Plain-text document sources
┌────────
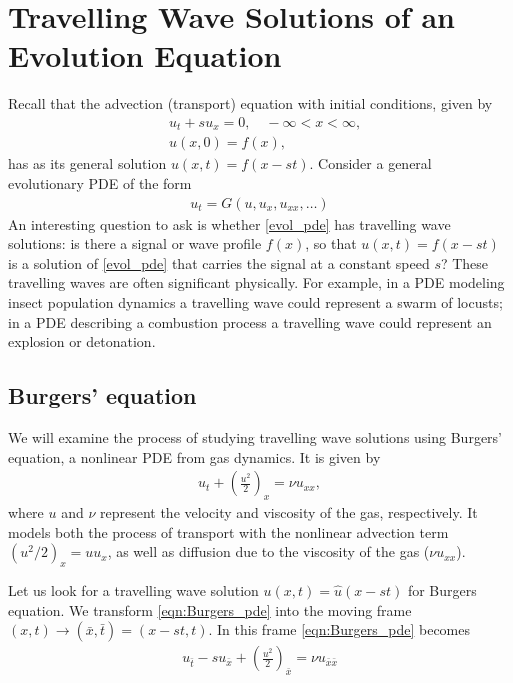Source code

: \section*{Travelling Wave Solutions of an Evolution Equation}
Recall that the advection (transport) equation with initial conditions, given by
\begin{align*}
	&{ }u_t + su_x  = 0, \quad -\infty < x < \infty, \\
	&{ }u(x,0) = f(x),
\end{align*}
has as its general solution $u(x,t) = f(x -st)$.
Consider a general evolutionary PDE of the form
\begin{align}
u_t = G(u,u_x, u_{xx}, \ldots)
\label{evol_pde}
\end{align}
An interesting question to ask is whether \eqref{evol_pde} has travelling wave solutions: is there a signal or wave profile $f(x)$, so that $u(x,t) = f(x-st)$ is a solution of \eqref{evol_pde} that carries the signal at a constant speed $s$?
These travelling waves are often significant physically.
For example, in a PDE modeling insect population dynamics a travelling wave could represent a swarm of locusts; in a PDE describing a combustion process a travelling wave could represent an explosion or detonation.

\subsection*{Burgers' equation}
We will examine the process of studying travelling wave solutions using Burgers' equation, a nonlinear PDE from gas dynamics.
It is given by
\begin{align}
	u_t + \left( \frac{u^2}{2} \right)_x = \nu u_{xx}, \label{eqn:Burgers_pde}
\end{align}
where $u$ and $\nu$ represent the velocity and viscosity of the gas, respectively.
It models both the process of transport with the nonlinear advection term $(u^2/2)_x = u u_x$, as well as diffusion due to the viscosity of the gas ($\nu u_{xx}$).

Let us look for a travelling wave solution $u(x,t) = \hat{u}(x-st)$ for Burgers equation.
We transform \eqref{eqn:Burgers_pde} into the moving frame $(x,t) \to (\bar{x},\bar{t}) = (x-st, t)$. In this frame \eqref{eqn:Burgers_pde} becomes
\begin{align}
	u_{\bar{t}} - s u_{\bar{x}}+ \left(\frac{u^2}{2} \right)_{\bar{x}} = \nu u_{\bar{x}\bar{x}}
	\label{eqn:Burgers_pde_moving_frame}
\end{align}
└────────
Above are the records; transcribe them exactly without the pictures.

*TASK RESULT*:
Source code

: \section*{Travelling Wave Solutions of an Evolution Equation}
Recall that the advection (transport) equation with initial conditions, given by
\begin{align*}
	&{ }u_t + su_x  = 0, \quad -\infty < x < \infty, \\
	&{ }u(x,0) = f(x),
\end{align*}
has as its general solution $u(x,t) = f(x -st)$.
Consider a general evolutionary PDE of the form
\begin{align}
u_t = G(u,u_x, u_{xx}, \ldots)
\label{evol_pde}
\end{align}
An interesting question to ask is whether \eqref{evol_pde} has travelling wave solutions: is there a signal or wave profile $f(x)$, so that $u(x,t) = f(x-st)$ is a solution of \eqref{evol_pde} that carries the signal at a constant speed $s$?
These travelling waves are often significant physically.
For example, in a PDE modeling insect population dynamics a travelling wave could represent a swarm of locusts; in a PDE describing a combustion process a travelling wave could represent an explosion or detonation.

\subsection*{Burgers' equation}
We will examine the process of studying travelling wave solutions using Burgers' equation, a nonlinear PDE from gas dynamics.
It is given by
\begin{align}
	u_t + \left( \frac{u^2}{2} \right)_x = \nu u_{xx}, \label{eqn:Burgers_pde}
\end{align}
where $u$ and $\nu$ represent the velocity and viscosity of the gas, respectively.
It models both the process of transport with the nonlinear advection term $(u^2/2)_x = u u_x$, as well as diffusion due to the viscosity of the gas ($\nu u_{xx}$).

Let us look for a travelling wave solution $u(x,t) = \hat{u}(x-st)$ for Burgers equation.
We transform \eqref{eqn:Burgers_pde} into the moving frame $(x,t) \to (\bar{x},\bar{t}) = (x-st, t)$. In this frame \eqref{eqn:Burgers_pde} becomes
\begin{align}
	u_{\bar{t}} - s u_{\bar{x}}+ \left(\frac{u^2}{2} \right)_{\bar{x}} = \nu u_{\bar{x}\bar{x}}
	\label{eqn:Burgers_pde_moving_frame}
\end{align}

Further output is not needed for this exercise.